One very partial solution is to perform these observations in controlled settings, such as a lab study. The downside is that it is hard to get diverse populations of users, it’s hard to retain them for very long, it’s hard to pay for these studies, etc. Furthermore, the activities they perform in a lab study may be very different from what they would do in real use: i.e., lab studies especially lack ecological validity when compared against many real-world programming settings.
We decided to instead study a large number of programmers doing their normal work—but in a privacy-respecting way. We collaborated with the Roblox Studio team on this project. Roblox is a widely-used platform for programming and deploying games, and it has lots of users of all kinds of ages and qualifications. They range from people writing their first programs to developers working for game studios building professional games.
In particular, we wanted to study a specific phenomenon: the uptake of types in Luau.
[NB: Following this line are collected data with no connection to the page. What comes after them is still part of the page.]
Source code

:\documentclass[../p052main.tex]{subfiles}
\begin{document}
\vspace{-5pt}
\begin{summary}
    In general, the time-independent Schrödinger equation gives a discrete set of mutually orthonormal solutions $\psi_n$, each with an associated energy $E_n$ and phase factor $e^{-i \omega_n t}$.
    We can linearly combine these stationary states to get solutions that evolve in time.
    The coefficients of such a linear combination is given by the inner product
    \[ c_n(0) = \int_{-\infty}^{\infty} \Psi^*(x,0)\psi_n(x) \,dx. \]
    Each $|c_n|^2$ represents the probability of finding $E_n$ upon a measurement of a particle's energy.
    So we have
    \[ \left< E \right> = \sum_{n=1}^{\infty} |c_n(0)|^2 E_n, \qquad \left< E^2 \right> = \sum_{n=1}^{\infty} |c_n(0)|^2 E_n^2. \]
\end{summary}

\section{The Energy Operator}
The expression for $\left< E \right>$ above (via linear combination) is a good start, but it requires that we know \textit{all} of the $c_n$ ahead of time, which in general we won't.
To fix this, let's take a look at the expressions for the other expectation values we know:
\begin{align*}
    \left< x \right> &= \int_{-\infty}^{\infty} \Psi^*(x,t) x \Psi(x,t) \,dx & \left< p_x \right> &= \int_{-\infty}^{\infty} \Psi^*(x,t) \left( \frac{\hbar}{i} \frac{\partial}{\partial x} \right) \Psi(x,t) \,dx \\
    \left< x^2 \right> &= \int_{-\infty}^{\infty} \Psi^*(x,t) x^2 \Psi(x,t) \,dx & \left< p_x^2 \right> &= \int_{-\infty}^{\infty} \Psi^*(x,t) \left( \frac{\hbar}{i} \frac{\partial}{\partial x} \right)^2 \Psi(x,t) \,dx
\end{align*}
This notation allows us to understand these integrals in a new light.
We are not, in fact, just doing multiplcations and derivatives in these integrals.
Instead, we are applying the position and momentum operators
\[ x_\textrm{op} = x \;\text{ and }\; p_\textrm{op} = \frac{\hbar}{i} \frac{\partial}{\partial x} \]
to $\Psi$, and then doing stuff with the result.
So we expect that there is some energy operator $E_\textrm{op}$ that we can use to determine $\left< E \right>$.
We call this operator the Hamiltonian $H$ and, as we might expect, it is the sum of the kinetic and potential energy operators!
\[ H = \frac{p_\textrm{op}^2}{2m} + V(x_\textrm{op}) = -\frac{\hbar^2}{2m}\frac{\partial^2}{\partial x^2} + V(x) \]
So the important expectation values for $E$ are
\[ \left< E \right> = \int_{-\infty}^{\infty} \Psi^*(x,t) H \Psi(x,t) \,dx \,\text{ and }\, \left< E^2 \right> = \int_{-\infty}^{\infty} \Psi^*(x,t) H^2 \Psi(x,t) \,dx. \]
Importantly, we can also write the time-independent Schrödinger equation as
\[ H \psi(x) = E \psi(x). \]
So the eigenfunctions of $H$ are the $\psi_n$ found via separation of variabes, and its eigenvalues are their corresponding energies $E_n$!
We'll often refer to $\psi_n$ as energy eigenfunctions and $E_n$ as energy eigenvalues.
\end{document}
Luau is an extension of Lua that powers Roblox. It supports classic Lua programs, but also lets programmers gradually add types to detect bugs at compile time. We specifically wanted to see what kind of type errors people make when using Luau, with the goal of improving their experience and thereby hopefully increasing uptake of the language.
Privacy-respecting telemetry sounds wonderful in theory but is very thorny in practice. We want our telemetry to have several properties:
-
It must not transmit any private information. This may be more subtle than it sounds. Error messages can, for instance, contain the names of functions. But these names may contain a trade secret.
-
It must be fast on the client-side so that the programmer experience is not disrupted.
-
It must transmit only small amount of data, so as not to overload the database servers.
(The latter two are not specific to privacy, but are necessary when working at scale.)
Our earlier, pioneering work on error message analysis was able to obtain a large amount of insight from logs. As a result of the above constraints, we cannot even pose many of the same questions in our setting.
Nevertheless, we were able to still learn several useful things about Luau. For more details, see the paper. But to us, this project is at least as interesting for the questions it inspires as for the particular solution or the insights gained from it. We hope to see many more languages incorporate privacy-respecting telemetry. (We’re pleased to see the Go team also thinking about these issues, as summarized in Russ Cox’s transparent telemetry notes. While there are some differences between our approaches, our overarching goals and constraints are very much in harmony.)